In the book Cassam writes, “this leaves it open, however, whether self-knowledge by transformational insight is as vulnerable to the impact of epistemic vices as self-knowledge by active critical reflection. … Transformational insights are always a matter of interpretation.” Even external factors that have the potential to force us to recognize our epistemic vices may fail to do so. The wishful thinkers may continue on being wishful thinkers, believing they simply hit one blip in the road. The gullible may learn their lesson once, but need to learn it again and again in different contexts. And the arrogant may not be able to recognize how their arrogance played into a divorce, instead choosing to view themselves as unfortunate victims. The matter of interpretation of transformational insights, shocks from the outside that make us consider our epistemic vices, means that they cannot be a reliable way to ensure we eliminate epistemic vices.
Again, this seems to leave us in a place where we can not overcome our epistemic vices without developing epistemic virtues. But this puts us back in a circular problem. If our epistemic vices prevent us from developing and cultivating epistemic virtues, and if we need epistemic virtues to overcome our epistemic vices, then how do we ever improve our thinking?
The answer for most of us is probably pretty boring and disappointing.
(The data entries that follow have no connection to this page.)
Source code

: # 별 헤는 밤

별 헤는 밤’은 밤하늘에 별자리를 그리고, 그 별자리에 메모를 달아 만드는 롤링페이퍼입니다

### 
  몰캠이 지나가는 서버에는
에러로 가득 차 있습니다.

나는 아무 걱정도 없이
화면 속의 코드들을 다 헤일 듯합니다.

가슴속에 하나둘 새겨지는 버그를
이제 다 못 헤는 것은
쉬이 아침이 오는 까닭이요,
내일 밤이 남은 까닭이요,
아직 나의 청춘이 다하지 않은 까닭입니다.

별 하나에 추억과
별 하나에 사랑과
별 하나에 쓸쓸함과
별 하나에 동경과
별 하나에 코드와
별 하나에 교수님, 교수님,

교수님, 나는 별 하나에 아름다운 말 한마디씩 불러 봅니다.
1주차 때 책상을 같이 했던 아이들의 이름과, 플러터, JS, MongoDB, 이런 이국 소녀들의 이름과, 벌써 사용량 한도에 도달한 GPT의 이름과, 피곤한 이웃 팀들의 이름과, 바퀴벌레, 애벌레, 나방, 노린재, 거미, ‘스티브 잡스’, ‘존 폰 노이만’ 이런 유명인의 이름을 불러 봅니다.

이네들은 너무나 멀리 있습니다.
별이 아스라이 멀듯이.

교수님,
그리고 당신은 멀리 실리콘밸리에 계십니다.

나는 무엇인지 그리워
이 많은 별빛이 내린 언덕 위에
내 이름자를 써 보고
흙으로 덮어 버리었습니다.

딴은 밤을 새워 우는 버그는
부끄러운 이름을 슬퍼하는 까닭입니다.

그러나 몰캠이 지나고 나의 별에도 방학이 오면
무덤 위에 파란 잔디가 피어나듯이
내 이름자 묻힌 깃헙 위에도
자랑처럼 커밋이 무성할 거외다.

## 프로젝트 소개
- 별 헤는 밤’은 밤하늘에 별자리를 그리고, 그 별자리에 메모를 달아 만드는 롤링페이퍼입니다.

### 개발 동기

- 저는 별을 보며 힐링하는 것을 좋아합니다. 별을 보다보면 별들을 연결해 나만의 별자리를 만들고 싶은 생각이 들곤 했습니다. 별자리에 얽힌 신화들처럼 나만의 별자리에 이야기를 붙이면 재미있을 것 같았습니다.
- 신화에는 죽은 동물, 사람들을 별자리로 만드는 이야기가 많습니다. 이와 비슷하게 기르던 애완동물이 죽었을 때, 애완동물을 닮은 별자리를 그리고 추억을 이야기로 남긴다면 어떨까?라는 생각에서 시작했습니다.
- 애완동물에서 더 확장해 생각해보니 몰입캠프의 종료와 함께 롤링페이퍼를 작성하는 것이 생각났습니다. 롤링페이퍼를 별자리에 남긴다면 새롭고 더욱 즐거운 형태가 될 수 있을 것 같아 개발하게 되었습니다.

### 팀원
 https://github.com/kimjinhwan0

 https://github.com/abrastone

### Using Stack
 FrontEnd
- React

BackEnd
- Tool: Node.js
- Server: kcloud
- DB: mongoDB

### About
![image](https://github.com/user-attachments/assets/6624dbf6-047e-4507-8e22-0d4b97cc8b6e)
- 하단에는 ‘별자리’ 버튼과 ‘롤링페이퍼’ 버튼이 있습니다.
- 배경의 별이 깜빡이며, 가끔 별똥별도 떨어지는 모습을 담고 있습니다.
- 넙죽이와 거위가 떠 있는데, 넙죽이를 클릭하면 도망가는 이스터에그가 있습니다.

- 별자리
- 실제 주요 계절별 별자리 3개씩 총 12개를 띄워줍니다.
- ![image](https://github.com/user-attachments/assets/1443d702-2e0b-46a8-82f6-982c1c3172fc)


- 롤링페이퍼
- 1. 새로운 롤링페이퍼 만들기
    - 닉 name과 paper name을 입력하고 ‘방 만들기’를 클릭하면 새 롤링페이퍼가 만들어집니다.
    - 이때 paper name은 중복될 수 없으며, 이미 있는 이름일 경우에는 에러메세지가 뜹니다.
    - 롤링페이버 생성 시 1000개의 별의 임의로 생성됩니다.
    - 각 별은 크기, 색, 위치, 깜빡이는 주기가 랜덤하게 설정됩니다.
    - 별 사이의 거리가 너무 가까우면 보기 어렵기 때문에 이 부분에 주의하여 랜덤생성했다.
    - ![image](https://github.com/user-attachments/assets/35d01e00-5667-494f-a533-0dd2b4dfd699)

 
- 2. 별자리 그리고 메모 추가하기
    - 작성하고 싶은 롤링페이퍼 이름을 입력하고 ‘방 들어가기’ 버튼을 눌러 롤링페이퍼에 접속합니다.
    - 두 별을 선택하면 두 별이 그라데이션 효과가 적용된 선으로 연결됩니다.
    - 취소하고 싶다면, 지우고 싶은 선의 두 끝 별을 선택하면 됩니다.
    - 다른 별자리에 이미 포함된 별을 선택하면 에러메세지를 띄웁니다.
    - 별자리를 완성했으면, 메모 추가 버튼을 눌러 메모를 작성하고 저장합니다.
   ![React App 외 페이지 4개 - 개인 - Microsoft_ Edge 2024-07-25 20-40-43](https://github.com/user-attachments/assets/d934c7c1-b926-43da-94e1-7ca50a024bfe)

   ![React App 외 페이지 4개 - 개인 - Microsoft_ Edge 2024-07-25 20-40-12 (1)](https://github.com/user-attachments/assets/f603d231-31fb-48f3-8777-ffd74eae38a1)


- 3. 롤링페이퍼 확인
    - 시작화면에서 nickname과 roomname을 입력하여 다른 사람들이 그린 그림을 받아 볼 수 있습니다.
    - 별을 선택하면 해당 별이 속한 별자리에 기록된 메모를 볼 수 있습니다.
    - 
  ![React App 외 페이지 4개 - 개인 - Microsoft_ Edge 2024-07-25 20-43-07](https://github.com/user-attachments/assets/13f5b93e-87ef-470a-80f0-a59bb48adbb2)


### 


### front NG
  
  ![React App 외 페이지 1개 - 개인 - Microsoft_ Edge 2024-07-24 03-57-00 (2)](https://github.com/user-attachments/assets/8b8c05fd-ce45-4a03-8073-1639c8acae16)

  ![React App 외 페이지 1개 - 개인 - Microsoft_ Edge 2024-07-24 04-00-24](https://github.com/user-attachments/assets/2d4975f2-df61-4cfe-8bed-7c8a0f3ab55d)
Incrementally, as we gain new perspectives and more experience, we can hopefully come to distinguish between epistemic virtues and epistemic vices. Epistemic vices will systematically obstruct knowledge, leading to poorer decision-making and worse outcomes. As we seek more positive outcomes and better understanding of the world, we will slowly start to recognize epistemic vices and to see them in ourselves. Incrementally, we will become more virtuous.
This is not an exciting answer for anyone looking to make a dramatic change in their life, to achieve a New Year’s Resolution, or to introduce new policy to save the world. It is however, practical and should take some pressure off of us. We can work each day to be a little more self-aware, a little more epistemically virtuous, and to better how to cultivate knowledge. We can grow overtime, without putting the pressure on ourselves to be epistemically perfect all at once. After all, trying to do so might trigger self-deceptive rationalization and our transformational insights are subject to interpretation, which could be wrong.